Questo e molto altro ancora è Planet, uno spettacolo che nasce dall’idea e dalla concezione artistica vicina all’astrattismo. In ambito artistico, questa parola richiama immediatamente la pittura, quella sorta in seno alle avanguardie dei primi decenni del 900. L’astrattismo pittorico rifiuta la secolare tradizione figurativa – l’idea dell’ arte come rappresentazione- per approdare al libero uso delle forme e del colore, alla ricerca di una perfezione e un’armonia puramente geometriche. Si passa in questo modo all’ideale dell’arte come espressione o rappresentazione diretta del concetto.
Lo spettacolo Planet può essere senza dubbio definito astrattismo cinetico. In base alla definizione data, risulta impossibile descrivere una qualsiasi forma d’arte astratta-concettuale, vista l’assenza di ciò che una descrizione normalmente comporta: un referente oggettivo. Questa espressione artistica non può che essere vissuta, e un suo eventuale racconto non potrà che trasmettere le sensazioni e le emozioni che hanno attraversato l’animo dello spettatore.

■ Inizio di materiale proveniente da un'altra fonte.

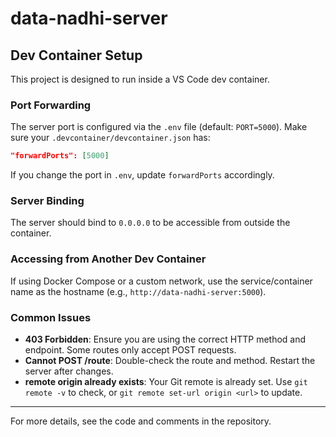 # data-nadhi-server

## Dev Container Setup

This project is designed to run inside a VS Code dev container.

### Port Forwarding
The server port is configured via the `.env` file (default: `PORT=5000`).
Make sure your `.devcontainer/devcontainer.json` has:

```json
"forwardPorts": [5000]
```

If you change the port in `.env`, update `forwardPorts` accordingly.

### Server Binding
The server should bind to `0.0.0.0` to be accessible from outside the container.

### Accessing from Another Dev Container
If using Docker Compose or a custom network, use the service/container name as the hostname (e.g., `http://data-nadhi-server:5000`).

### Common Issues
- **403 Forbidden**: Ensure you are using the correct HTTP method and endpoint. Some routes only accept POST requests.
- **Cannot POST /route**: Double-check the route and method. Restart the server after changes.
- **remote origin already exists**: Your Git remote is already set. Use `git remote -v` to check, or `git remote set-url origin <url>` to update.

---
For more details, see the code and comments in the repository.
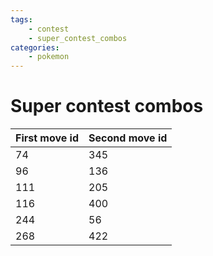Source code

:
 ```yaml
---
tags:
    - contest
    - super_contest_combos
categories:
    - pokemon
---
```


# Super contest combos

| **First move id** | **Second move id** |
|-------------------|--------------------|
| 74            | 345            |
| 96            | 136            |
| 111           | 205            |
| 116           | 400            |
| 244           | 56             |
| 268           | 422            |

L’inizio dello spettacolo avvolge in un clima ovattato quasi fiabesco: i due attanti si muovono nello spazio scenico accompagnati da un gong che sembra provenire dalle profondità marine, sinuoso come gli stessi movimenti. Fuori campo una voce pronuncia parole incomprensibili, quasi un linguaggio, o non-linguaggio, primordiale in cui il suono sa esprimersi libero dal significato. Gesti e suoni tutti all’insegna dell’essenzialità, proprio come il titolo dato a questo primo quadro, Haiku, una forma poetica epigrammatica, breve, nuda.
La seconda parte, Planet, è introdotta dalle parole “Dispersi in una landa desolata”. Tutto si conforma alla nuova atmosfera: musica di un sassofono inquieto, movimenti e gesti nervosi in cui la fluidità precedente si rompe in scatti spezzati. E’ una perfezione ormai incrinata quella del Pianeta, le cui ferite inferte dall’uomo portano ad una lenta agonia. Ancora la voce esterna ci guida, menzionando la fragilità della geografia del corpo umano tanto simile alle fattezze della Terra. Gli occhi sono laghi e fiumi, le guance colline. L’uomo diventa ambiente e la natura si umanizza, in uno scambio di identità che rivela quanto le due parti siano unite in un solo destino.
Lo spettacolo si conclude con Sogno. La voce racconta di un’esperienza onirica, un avvoltoio che muore nel sangue della sua vittima. E di nuovo il gesto espresso dalla danza cambia, trasmettendo più che mai inquietudine e angoscia. L’uomo diventa avvoltoio, che nasce lentamente con sofferenzae compie il suo tragitto esistenziale fino all’ultimo volo.